What you will do: Although the entries contain pictures, your copy should hold only their exact text.
** Exercise material follows **
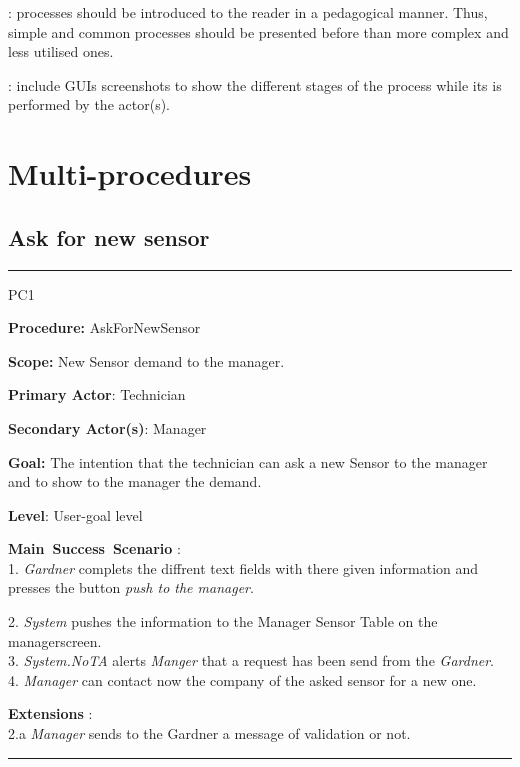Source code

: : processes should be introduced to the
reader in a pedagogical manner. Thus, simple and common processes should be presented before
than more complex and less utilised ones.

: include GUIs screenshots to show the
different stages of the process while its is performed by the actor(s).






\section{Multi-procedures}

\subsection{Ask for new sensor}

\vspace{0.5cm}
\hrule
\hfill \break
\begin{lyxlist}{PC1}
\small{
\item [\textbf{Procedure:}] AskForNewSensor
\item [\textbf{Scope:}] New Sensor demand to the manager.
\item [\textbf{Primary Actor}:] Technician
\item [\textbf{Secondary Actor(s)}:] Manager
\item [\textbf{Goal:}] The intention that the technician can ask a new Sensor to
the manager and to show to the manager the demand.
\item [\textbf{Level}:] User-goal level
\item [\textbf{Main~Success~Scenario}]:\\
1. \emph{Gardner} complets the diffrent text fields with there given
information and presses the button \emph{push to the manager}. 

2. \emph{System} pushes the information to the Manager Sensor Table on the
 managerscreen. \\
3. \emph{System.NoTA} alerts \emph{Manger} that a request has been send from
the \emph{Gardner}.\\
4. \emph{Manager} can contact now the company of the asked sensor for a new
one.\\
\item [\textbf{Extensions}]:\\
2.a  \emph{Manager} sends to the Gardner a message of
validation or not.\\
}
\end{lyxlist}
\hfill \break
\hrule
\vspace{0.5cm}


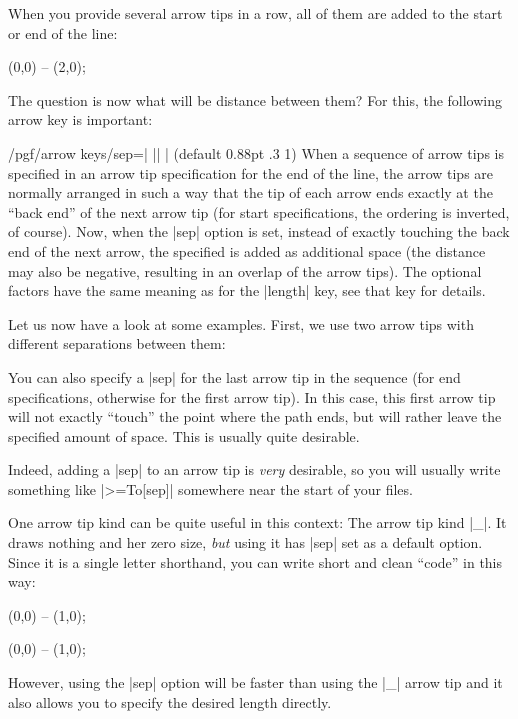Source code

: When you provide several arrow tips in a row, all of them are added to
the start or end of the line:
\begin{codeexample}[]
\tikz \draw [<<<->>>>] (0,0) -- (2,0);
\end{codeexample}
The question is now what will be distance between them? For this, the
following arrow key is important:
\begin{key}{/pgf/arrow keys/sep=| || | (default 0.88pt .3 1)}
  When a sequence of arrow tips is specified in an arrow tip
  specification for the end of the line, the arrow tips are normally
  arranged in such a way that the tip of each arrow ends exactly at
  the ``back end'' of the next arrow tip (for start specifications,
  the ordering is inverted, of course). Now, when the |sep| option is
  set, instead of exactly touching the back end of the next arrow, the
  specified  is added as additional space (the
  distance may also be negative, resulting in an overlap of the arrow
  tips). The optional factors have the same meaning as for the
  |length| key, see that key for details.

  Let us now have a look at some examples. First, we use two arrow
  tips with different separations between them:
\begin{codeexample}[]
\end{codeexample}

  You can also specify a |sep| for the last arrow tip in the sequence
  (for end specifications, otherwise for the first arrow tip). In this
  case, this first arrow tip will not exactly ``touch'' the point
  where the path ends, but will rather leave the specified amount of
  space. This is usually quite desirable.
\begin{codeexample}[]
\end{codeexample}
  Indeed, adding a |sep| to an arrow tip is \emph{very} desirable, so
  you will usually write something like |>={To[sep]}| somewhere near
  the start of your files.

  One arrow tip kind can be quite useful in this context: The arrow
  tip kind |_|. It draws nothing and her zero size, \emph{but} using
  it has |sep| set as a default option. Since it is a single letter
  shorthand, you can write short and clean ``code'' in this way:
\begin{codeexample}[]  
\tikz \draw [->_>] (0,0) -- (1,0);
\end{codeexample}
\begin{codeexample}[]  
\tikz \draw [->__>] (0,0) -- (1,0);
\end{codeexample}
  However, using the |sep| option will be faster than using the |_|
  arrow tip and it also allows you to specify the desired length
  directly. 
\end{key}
** End of Exercise material **
Solved problem:
Source code

: : processes should be introduced to the
reader in a pedagogical manner. Thus, simple and common processes should be presented before
than more complex and less utilised ones.

: include GUIs screenshots to show the
different stages of the process while its is performed by the actor(s).






\section{Multi-procedures}

\subsection{Ask for new sensor}

\vspace{0.5cm}
\hrule
\hfill \break
\begin{lyxlist}{PC1}
\small{
\item [\textbf{Procedure:}] AskForNewSensor
\item [\textbf{Scope:}] New Sensor demand to the manager.
\item [\textbf{Primary Actor}:] Technician
\item [\textbf{Secondary Actor(s)}:] Manager
\item [\textbf{Goal:}] The intention that the technician can ask a new Sensor to
the manager and to show to the manager the demand.
\item [\textbf{Level}:] User-goal level
\item [\textbf{Main~Success~Scenario}]:\\
1. \emph{Gardner} complets the diffrent text fields with there given
information and presses the button \emph{push to the manager}. 

2. \emph{System} pushes the information to the Manager Sensor Table on the
 managerscreen. \\
3. \emph{System.NoTA} alerts \emph{Manger} that a request has been send from
the \emph{Gardner}.\\
4. \emph{Manager} can contact now the company of the asked sensor for a new
one.\\
\item [\textbf{Extensions}]:\\
2.a  \emph{Manager} sends to the Gardner a message of
validation or not.\\
}
\end{lyxlist}
\hfill \break
\hrule
\vspace{0.5cm}


Source code

: When you provide several arrow tips in a row, all of them are added to
the start or end of the line:
\begin{codeexample}[]
\tikz \draw [<<<->>>>] (0,0) -- (2,0);
\end{codeexample}
The question is now what will be distance between them? For this, the
following arrow key is important:
\begin{key}{/pgf/arrow keys/sep=| || | (default 0.88pt .3 1)}
  When a sequence of arrow tips is specified in an arrow tip
  specification for the end of the line, the arrow tips are normally
  arranged in such a way that the tip of each arrow ends exactly at
  the ``back end'' of the next arrow tip (for start specifications,
  the ordering is inverted, of course). Now, when the |sep| option is
  set, instead of exactly touching the back end of the next arrow, the
  specified  is added as additional space (the
  distance may also be negative, resulting in an overlap of the arrow
  tips). The optional factors have the same meaning as for the
  |length| key, see that key for details.

  Let us now have a look at some examples. First, we use two arrow
  tips with different separations between them:
\begin{codeexample}[]
\end{codeexample}

  You can also specify a |sep| for the last arrow tip in the sequence
  (for end specifications, otherwise for the first arrow tip). In this
  case, this first arrow tip will not exactly ``touch'' the point
  where the path ends, but will rather leave the specified amount of
  space. This is usually quite desirable.
\begin{codeexample}[]
\end{codeexample}
  Indeed, adding a |sep| to an arrow tip is \emph{very} desirable, so
  you will usually write something like |>={To[sep]}| somewhere near
  the start of your files.

  One arrow tip kind can be quite useful in this context: The arrow
  tip kind |_|. It draws nothing and her zero size, \emph{but} using
  it has |sep| set as a default option. Since it is a single letter
  shorthand, you can write short and clean ``code'' in this way:
\begin{codeexample}[]  
\tikz \draw [->_>] (0,0) -- (1,0);
\end{codeexample}
\begin{codeexample}[]  
\tikz \draw [->__>] (0,0) -- (1,0);
\end{codeexample}
  However, using the |sep| option will be faster than using the |_|
  arrow tip and it also allows you to specify the desired length
  directly. 
\end{key}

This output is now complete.